Eine Filmkritik von Lena Kettner

Die Kraft der Einsamkeit

Ein letztes Mal sitzt die Pianistin Ann an ihrem geliebten Flügel. Traurige Klänge erfüllen den Raum, der einmal ihr Wohnzimmer war. Bald wird dieses Instrument Geschichte für sie sein, wie auch ihr Appartement, ihr Auto, ihr Job und ihr Konto. Doch es sind nicht nur ihre ständig wiederkehrenden Panikattacken, die zu einem radikalen Bruch mit ihrem bisherigen Leben führten. Denn Ann hat ihren Mann bei einem innigen Kuss mit einer fremden Frau beobachtet, als sie ihm eines Abends mit dem Auto gefolgt war. Nach dieser grenzenlosen Enttäuschung wagt sie einen Neuanfang und verlässt Frankreich in Richtung des Sehnsuchtslands Italien. „Die Beine sind für den Körper bestimmt, die Erinnerungen für das Herz“, wird ihr eine alte italienische Bäuerin später sagen.
In schnellen Einstellungswechseln folgt die Kamera der Protagonistin, deren unvermittelter Ausbruch aus ihrem bisherigen Leben erahnen lässt, dass es wohl nicht nur der Kuss ihres Mannes war, der sie zu der Entscheidung, alle hinter sich zu lassen, bewogen hat. Ann ist in Benoît Jacquots Film Villa Amalia nicht nur physisch, sondern auch mental angekommen in diesem malerischen Ort irgendwo an der italienischen Küste. Befreit von beruflichem und privatem Ballast findet sie in der Einsamkeit einen Weg zurück zu sich selbst. Die warmen Strahlen der Sonne tauchen nicht nur die pittoreske Landschaft in ein freundliches Licht, sondern hellen auch das Gemüt der von unterdrückter Verzweiflung und Wut erfüllten Ann auf. Die Kälte und Härte dieser zutiefst gekränkten Frau weichen schließlich der Entschlossenheit, ihr Leben neu zu entdecken und zu genießen. Doch nicht nur sie selbst, auch ein halb verfallenes Haus hoch über den Klippen — die Villa Amalia – erfährt eine Art Renaissance. Ähnlich wie mit Anns Appartement in Frankreich sind auch mit diesem Ort schmerzliche Erinnerungen verbunden, wie sie bald erfahren muss. Der Bruder einer alten, mürrischen Bäuerin, deren Vertrauen Ann erst nach einigen Anlaufschwierigkeiten erwerben kann, baute das Haus für seine früh verstorbene Schwester und lebte bis zu seinem eigenen Tod in tiefer Trauer in der Villa Amalia. Doch nun prägen Hoffnung, Optimismus und eine Aufbruchsstimmung seit Anns Erscheinen diesen Ort, der seit Jahren nicht mehr betreten wurde.

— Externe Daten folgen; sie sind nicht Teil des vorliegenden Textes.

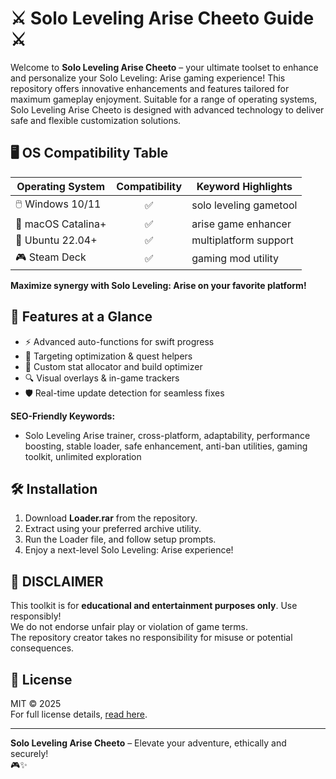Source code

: # ⚔️ Solo Leveling Arise Cheeto Guide ⚔️

Welcome to **Solo Leveling Arise Cheeto** – your ultimate toolset to enhance and personalize your Solo Leveling: Arise gaming experience! This repository offers innovative enhancements and features tailored for maximum gameplay enjoyment. Suitable for a range of operating systems, Solo Leveling Arise Cheeto is designed with advanced technology to deliver safe and flexible customization solutions.

## 🖥️ OS Compatibility Table

| Operating System   | Compatibility | Keyword Highlights         |
|--------------------|:-------------:|---------------------------|
| 🖱️ Windows 10/11   |     ✅        | solo leveling gametool    |
| 🍏 macOS Catalina+ |     ✅        | arise game enhancer       |
| 🐧 Ubuntu 22.04+   |     ✅        | multiplatform support     |
| 🎮 Steam Deck      |     ✅        | gaming mod utility        |

**Maximize synergy with Solo Leveling: Arise on your favorite platform!**

## 🌟 Features at a Glance

- ⚡ Advanced auto-functions for swift progress  
- 🎯 Targeting optimization & quest helpers  
- 🧬 Custom stat allocator and build optimizer  
- 🔍 Visual overlays & in-game trackers  
- 🛡️ Real-time update detection for seamless fixes  

**SEO-Friendly Keywords:** 
- Solo Leveling Arise trainer, cross-platform, adaptability, performance boosting, stable loader, safe enhancement, anti-ban utilities, gaming toolkit, unlimited exploration

## 🛠️ Installation

1. Download **Loader.rar** from the repository.
2. Extract using your preferred archive utility.
3. Run the Loader file, and follow setup prompts.
4. Enjoy a next-level Solo Leveling: Arise experience!

## 📝 DISCLAIMER

This toolkit is for **educational and entertainment purposes only**. Use responsibly!  
We do not endorse unfair play or violation of game terms.  
The repository creator takes no responsibility for misuse or potential consequences.

## 📜 License

MIT © 2025  
For full license details, [read here](https://opensource.org/licenses/MIT).

---

**Solo Leveling Arise Cheeto** – Elevate your adventure, ethically and securely!  
🎮✨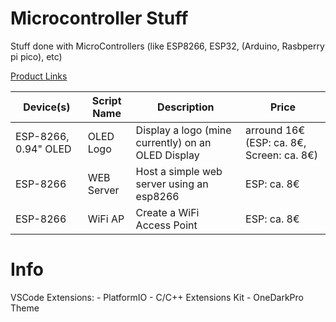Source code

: # Microcontroller Stuff
Stuff done with MicroControllers (like ESP8266, ESP32, (Arduino, Rasbperry pi pico), etc)


[Product Links](https://github.com/TerrificTable/microcontroller_stuff/blob/main/Links.md)<br>



Device(s)             | Script Name | Description                                           | Price
----------------------|-------------|-------------------------------------------------------|-------
ESP-8266, 0.94" OLED  | OLED Logo   | Display a logo (mine currently) on an OLED Display    | arround 16€  (ESP: ca. 8€, Screen: ca. 8€)
ESP-8266              | WEB Server  | Host a simple web server using an esp8266             | ESP: ca. 8€
ESP-8266              | WiFi AP     | Create a WiFi Access Point                            | ESP: ca. 8€



# Info
VSCode Extensions:
    - PlatformIO
    - C/C++ Extensions Kit
    - OneDarkPro Theme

Villa Amalia konzentriert sich ganz auf das virtuose Spiel seiner Hauptdarstellerin Isabelle Huppert, die bereits in Filmen wie Schule des Begehrens / L’École de la Chair (1998) mit Benoît Jacquot zusammenarbeitete. Huppert gelingt es durch eine beeindruckende Gestik und Mimik, dem Zuschauer einen Einblick in das Seelenleben ihrer vom Leben gezeichneten Figur zu gewähren. Die Kamera behält die Protagonistin des Films stets im Fokus und fängt ihre Gefühlsregungen in langen Einstellungen ein. Dabei umschwebt Hupperts Figur jedoch immer die Aura des Geheimnisvollen, denn nie legt der Regisseur alle Facetten ihres Wesens offen frei. Im einen Moment ist Ann ein junges, unbekümmertes Mädchen, im nächsten Moment eine verbitterte Frau, die ihre besten Jahre bereits hinter sich hat.

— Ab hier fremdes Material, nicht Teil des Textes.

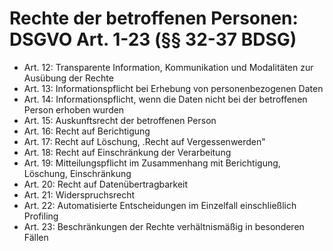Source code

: # Rechte der betroffenen Personen: DSGVO Art. 1-23 (§§ 32-37 BDSG)



* Art. 12: Transparente Information, Kommunikation und Modalitäten zur Ausübung der Rechte
* Art. 13: Informationspflicht bei Erhebung von personenbezogenen Daten
* Art. 14: Informationspflicht, wenn die Daten nicht bei der betroffenen Person erhoben wurden
* Art. 15: Auskunftsrecht der betroffenen Person
* Art. 16: Recht auf Berichtigung
* Art. 17: Recht auf Löschung, .Recht auf Vergessenwerden"
* Art. 18: Recht auf Einschränkung der Verarbeitung
* Art. 19: Mitteilungspflicht im Zusammenhang mit Berichtigung, Löschung, Einschränkung
* Art. 20: Recht auf Datenübertragbarkeit
* Art. 21: Widerspruchsrecht
* Art. 22: Automatisierte Entscheidungen im Einzelfall einschließlich Profiling
* Art. 23: Beschränkungen der Rechte verhältnismäßig in besonderen Fällen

Immer wieder tauchen Versatzstücke aus Anns Kompositionen auf, die die Erinnerung an ihre Vergangenheit wachrufen. Der französische Filmkomponist Bruno Coulais (Unsere Ozeane, 2009) schuf ein musikalisches Panoptikum, das die Grenzen zwischen Traum und Realität verwischen lässt. Nur skizzenhaft bekommt man einen Eindruck von Anns neuem Leben. Sie wagt sich zu weit ins Meer hinaus und wird schließlich von einer jungen Frau, die in Begleitung eines jungen Mannes auf einem Boot unterwegs ist, gerettet. Nach einem harten Schnittwechsel beobachtet man sie im Bett mit eben dieser jungen Frau. Ihre zwischenmenschliche Beziehung bleibt ebenso rätselhaft wie Anns Verhältnis zu Georges (Jean-Hugues Anglade), einem Freund aus Kinderzeiten, der sie in ihrem neuen Zuhause besucht.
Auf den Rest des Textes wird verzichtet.